Common name: C. acnes

Mixed Skin Skin
Mixed
Effect
Skin
Impact
Skin
Location
Common
Prevalence
Last reviewed: April 4, 2025

Most abundant skin bacterium with phylotype-specific health and disease associations

Cutibacterium acnes (formerly known as Propionibacterium acnes) is the most abundant bacterium in the human skin microbiome, particularly in sebum-rich areas such as the face, scalp, chest, and back. This gram-positive, anaerobic rod-shaped bacterium plays a complex role in skin health, with acne severity now understood to be driven by phylotype-specific metabolic outputs rather than total bacterial load[1]. A landmark 2024 Nature study demonstrated that skin functions as an autonomous lymphoid organ producing local antibodies specifically to constrain C. acnes biomass, with >90% of FOXP3+ Treg cells converting to TFH cells and 90% unique skin BCR clonotypes[2].

Key Characteristics and Phylotypes

Scientifically accurate microscopy-style illustration of Cutibacterium acnes showing its characteristic gram-positive pleomorphic rod

C. acnes is highly adapted to the lipid-rich environment of human skin. The bacterium is classified into phylotypes with dramatically different virulence profiles:

Phylotype Association Key Characteristics
IA1 Strongly acne-associated High virulence; 3.5x higher IL-8; 4x higher porphyrins; DsA1 adhesin; well-structured 3D biofilms
IA2 Deep-seated infections Forms well-structured biofilms
IB Health-associated Produces cutimycin antibiotic; anti-inflammatory EVs; only 2 virulence factors in EVs
IC Deep-seated infections Well-structured 3D biofilms
II (C. acnes subsp. defendens) Health-associated Higher invasion frequency (72% vs 48%); minimal virulence factors; induces 2.8x higher HBD-2/HBD-3 antimicrobial peptides
III Generally non-pathological Less defined biofilm structures; rare in infections

2025 research demonstrated that Phylotype IA1 induces 3.5-fold higher IL-8 secretion and significantly elevated IL-6 and TNF-alpha compared to Phylotype II through aggressive TLR2/MAPK pathway activation[1]. Conversely, Phylotype II induces 2.8-fold higher human beta-defensin 2 (HBD-2) and HBD-3 expression, promoting skin homeostasis through innate immune defenses without excessive inflammation.

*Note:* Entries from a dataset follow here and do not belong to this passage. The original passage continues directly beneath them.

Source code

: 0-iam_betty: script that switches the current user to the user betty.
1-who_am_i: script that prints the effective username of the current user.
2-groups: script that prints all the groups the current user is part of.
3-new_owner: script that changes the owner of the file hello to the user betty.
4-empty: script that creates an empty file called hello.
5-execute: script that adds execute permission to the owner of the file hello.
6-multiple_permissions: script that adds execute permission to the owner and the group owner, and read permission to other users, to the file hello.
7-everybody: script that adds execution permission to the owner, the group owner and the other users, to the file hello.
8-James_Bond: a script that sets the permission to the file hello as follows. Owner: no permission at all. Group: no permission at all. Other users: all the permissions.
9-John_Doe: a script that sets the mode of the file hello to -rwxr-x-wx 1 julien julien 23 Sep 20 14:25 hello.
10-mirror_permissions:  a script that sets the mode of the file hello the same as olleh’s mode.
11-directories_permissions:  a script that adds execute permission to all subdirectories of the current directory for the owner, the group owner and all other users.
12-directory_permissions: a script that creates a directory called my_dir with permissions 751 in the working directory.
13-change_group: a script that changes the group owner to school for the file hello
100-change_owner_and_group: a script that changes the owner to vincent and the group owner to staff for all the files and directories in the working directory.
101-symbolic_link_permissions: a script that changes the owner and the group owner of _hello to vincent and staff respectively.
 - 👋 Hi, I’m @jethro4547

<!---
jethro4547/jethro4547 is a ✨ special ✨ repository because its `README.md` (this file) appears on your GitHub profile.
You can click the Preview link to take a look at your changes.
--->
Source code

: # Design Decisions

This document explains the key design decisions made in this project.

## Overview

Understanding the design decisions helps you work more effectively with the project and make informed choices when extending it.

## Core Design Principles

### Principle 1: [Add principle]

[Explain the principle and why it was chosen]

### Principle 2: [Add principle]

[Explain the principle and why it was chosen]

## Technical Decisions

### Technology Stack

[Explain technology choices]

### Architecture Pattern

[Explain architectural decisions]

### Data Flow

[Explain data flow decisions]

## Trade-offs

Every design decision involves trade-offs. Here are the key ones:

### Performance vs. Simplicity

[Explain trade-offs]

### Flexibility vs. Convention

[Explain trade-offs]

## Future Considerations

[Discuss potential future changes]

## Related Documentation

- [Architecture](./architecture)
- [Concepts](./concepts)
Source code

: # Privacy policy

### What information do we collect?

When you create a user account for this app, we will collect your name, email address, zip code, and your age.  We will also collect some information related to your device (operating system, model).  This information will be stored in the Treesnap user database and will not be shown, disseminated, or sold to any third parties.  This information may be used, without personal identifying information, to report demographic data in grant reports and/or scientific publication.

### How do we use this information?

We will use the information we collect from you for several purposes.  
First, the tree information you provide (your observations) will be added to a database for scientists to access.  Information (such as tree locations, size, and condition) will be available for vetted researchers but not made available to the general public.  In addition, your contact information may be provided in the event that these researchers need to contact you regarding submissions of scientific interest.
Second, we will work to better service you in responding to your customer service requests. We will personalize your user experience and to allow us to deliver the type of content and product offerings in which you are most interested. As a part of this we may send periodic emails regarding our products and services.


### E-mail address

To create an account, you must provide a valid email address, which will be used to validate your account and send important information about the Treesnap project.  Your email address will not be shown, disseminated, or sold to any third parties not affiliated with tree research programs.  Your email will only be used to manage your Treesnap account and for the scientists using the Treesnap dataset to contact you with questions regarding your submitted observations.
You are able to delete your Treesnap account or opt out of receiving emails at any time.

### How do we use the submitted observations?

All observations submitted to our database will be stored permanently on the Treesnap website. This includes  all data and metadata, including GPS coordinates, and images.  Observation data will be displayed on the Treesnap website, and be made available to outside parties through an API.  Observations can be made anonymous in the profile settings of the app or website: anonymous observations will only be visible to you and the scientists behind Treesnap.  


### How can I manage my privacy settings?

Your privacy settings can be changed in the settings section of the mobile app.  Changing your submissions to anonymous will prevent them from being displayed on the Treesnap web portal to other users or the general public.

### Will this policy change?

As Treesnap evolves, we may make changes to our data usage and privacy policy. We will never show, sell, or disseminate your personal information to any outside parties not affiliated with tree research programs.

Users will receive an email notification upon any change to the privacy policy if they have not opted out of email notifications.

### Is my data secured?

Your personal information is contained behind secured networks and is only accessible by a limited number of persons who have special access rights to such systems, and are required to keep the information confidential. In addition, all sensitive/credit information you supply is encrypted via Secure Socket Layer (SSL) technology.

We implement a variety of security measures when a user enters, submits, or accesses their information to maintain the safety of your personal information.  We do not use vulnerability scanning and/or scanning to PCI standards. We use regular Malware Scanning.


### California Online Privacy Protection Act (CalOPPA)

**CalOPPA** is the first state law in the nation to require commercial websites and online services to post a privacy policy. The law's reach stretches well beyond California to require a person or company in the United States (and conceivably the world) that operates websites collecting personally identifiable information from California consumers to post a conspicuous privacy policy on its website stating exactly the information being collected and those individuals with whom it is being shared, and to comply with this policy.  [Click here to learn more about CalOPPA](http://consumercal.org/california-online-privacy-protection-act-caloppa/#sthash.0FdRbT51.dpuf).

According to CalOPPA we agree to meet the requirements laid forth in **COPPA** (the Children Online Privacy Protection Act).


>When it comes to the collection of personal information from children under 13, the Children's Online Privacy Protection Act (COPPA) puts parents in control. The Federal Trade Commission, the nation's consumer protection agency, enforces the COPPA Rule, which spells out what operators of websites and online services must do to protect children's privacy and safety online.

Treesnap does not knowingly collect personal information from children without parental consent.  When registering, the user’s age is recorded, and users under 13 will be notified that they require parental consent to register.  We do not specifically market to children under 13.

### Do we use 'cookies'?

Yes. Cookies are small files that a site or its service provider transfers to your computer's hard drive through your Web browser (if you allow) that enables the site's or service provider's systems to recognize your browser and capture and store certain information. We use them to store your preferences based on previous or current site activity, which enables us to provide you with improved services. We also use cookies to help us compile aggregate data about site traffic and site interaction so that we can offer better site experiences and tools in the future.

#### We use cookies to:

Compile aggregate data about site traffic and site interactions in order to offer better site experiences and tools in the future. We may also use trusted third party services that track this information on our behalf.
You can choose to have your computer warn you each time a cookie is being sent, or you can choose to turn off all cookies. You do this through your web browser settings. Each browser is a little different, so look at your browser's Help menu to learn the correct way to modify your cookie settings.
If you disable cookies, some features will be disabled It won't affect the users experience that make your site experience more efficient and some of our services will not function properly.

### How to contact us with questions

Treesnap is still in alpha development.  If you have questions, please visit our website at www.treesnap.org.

Extracellular Vesicles: New Understanding of Pathogenesis

C. acnes-derived extracellular vesicles (EVs) serve as nano-carriers for interkingdom communication with striking phylotype-specific differences[3]:

  • IA1 EVs: 3.92 × 10¹² EVs/mL; 96.8 nm diameter; 396 exclusive proteins and 25 virulence factors; consistently upregulate IL-8, IL-6, TNF-alpha, and GM-CSF
  • IB/H1 EVs: 100.7 nm diameter; only 2 virulence factors; induce anti-inflammatory IL-10; achieve 4.3-fold reduction in lipid production through acyl-CoA dehydrogenase

These findings suggest EVs from health-associated phylotypes represent potential biotherapy for acne by reducing inflammation without antibiotic side effects.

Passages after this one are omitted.